凌玲的啜泣声渐渐低了下去,取而代之的是一种近乎诡异的平静。她侧躺着,背对着陈俊生,肩膀却微微耸动着,像是在酝酿一场更大的风暴。陈俊生站在床边,只觉得浑身不自在,想说些安慰的话,却又被她之前的指责堵得无从开口。他转身想离开,去给她买点吃的,脚步刚挪动,就被凌玲冰冷的声音叫住了。
“你去哪?”她没有回头,声音里带着一丝不易察觉的颤抖,“是不是想去找罗子君?告诉她我流产了,让她高兴高兴?”
陈俊生停下脚步,眉头皱得更紧:“我只是去给你买些吃的,你刚做完手术,需要补充营养。

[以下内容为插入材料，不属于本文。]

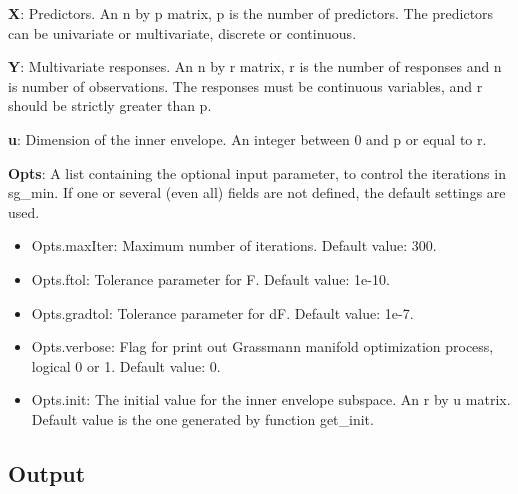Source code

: \documentclass[a4paper,11pt,openany]{memoir}
\begin{document}
\begin{par}
\textbf{X}: Predictors. An n by p matrix, p is the number of predictors. The predictors can be univariate or multivariate, discrete or continuous.
\end{par} \vspace{1em}
\begin{par}
\textbf{Y}: Multivariate responses. An n by r matrix, r is the number of responses and n is number of observations. The responses must be continuous variables, and r should be strictly greater than p.
\end{par} \vspace{1em}
\begin{par}
\textbf{u}: Dimension of the inner envelope. An integer between 0 and p or equal to r.
\end{par} \vspace{1em}
\begin{par}
\textbf{Opts}: A list containing the optional input parameter, to control the iterations in sg\_min. If one or several (even all) fields are not defined, the default settings are used.
\end{par} \vspace{1em}
\begin{itemize}
\setlength{\itemsep}{-1ex}
   \item Opts.maxIter: Maximum number of iterations.  Default value: 300.
   \item Opts.ftol: Tolerance parameter for F.  Default value: 1e-10.
   \item Opts.gradtol: Tolerance parameter for dF.  Default value: 1e-7.
   \item Opts.verbose: Flag for print out Grassmann manifold optimization process, logical 0 or 1. Default value: 0.
   \item Opts.init: The initial value for the inner envelope subspace. An r by u matrix. Default value is the one generated by function get\_init.
\end{itemize}


\subsection*{Output}
\end{document}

”
“营养?”凌玲猛地转过身,眼眶通红,眼底布满了血丝,“我的孩子都没了,我还需要什么营养?陈俊生,你别在我面前装好人!如果不是你当初优柔寡断,给罗子君缓冲的机会,让她即便拿着大笔资产离婚了还有机会把我们挂在网上羞辱,我怎么会落到今天这个地步?”
她的声音越来越高,情绪再次激动起来,腹部的伤口似乎被牵扯到,她疼得倒抽一口凉气,却依旧不肯罢休:“那个房子,本来就该有你的一份,凭什么她罗子君能心安理得地住着,还让她儿子平儿继承?我们的孩子,连出生的机会都没有,连一个安身立命的地方都没有!”
陈俊生被她这番话惊得哑口无言。他知道凌玲的话有失偏颇,当初离婚时财产分割因为自己被罗子君抓了把柄,自己差不多属于净身出户,罗子君用自己分得的资产买房开公司,也是她自己的本事。可看着凌玲此刻苍白憔悴的模样,想到那个没能保住的孩子,他心里的愧疚感又开始蔓延。
“我知道你心里不好受,”陈俊生的声音低沉了许多,“但事情已经这样了,再追究谁对谁错也没有意义。你现在最重要的是养好身体。”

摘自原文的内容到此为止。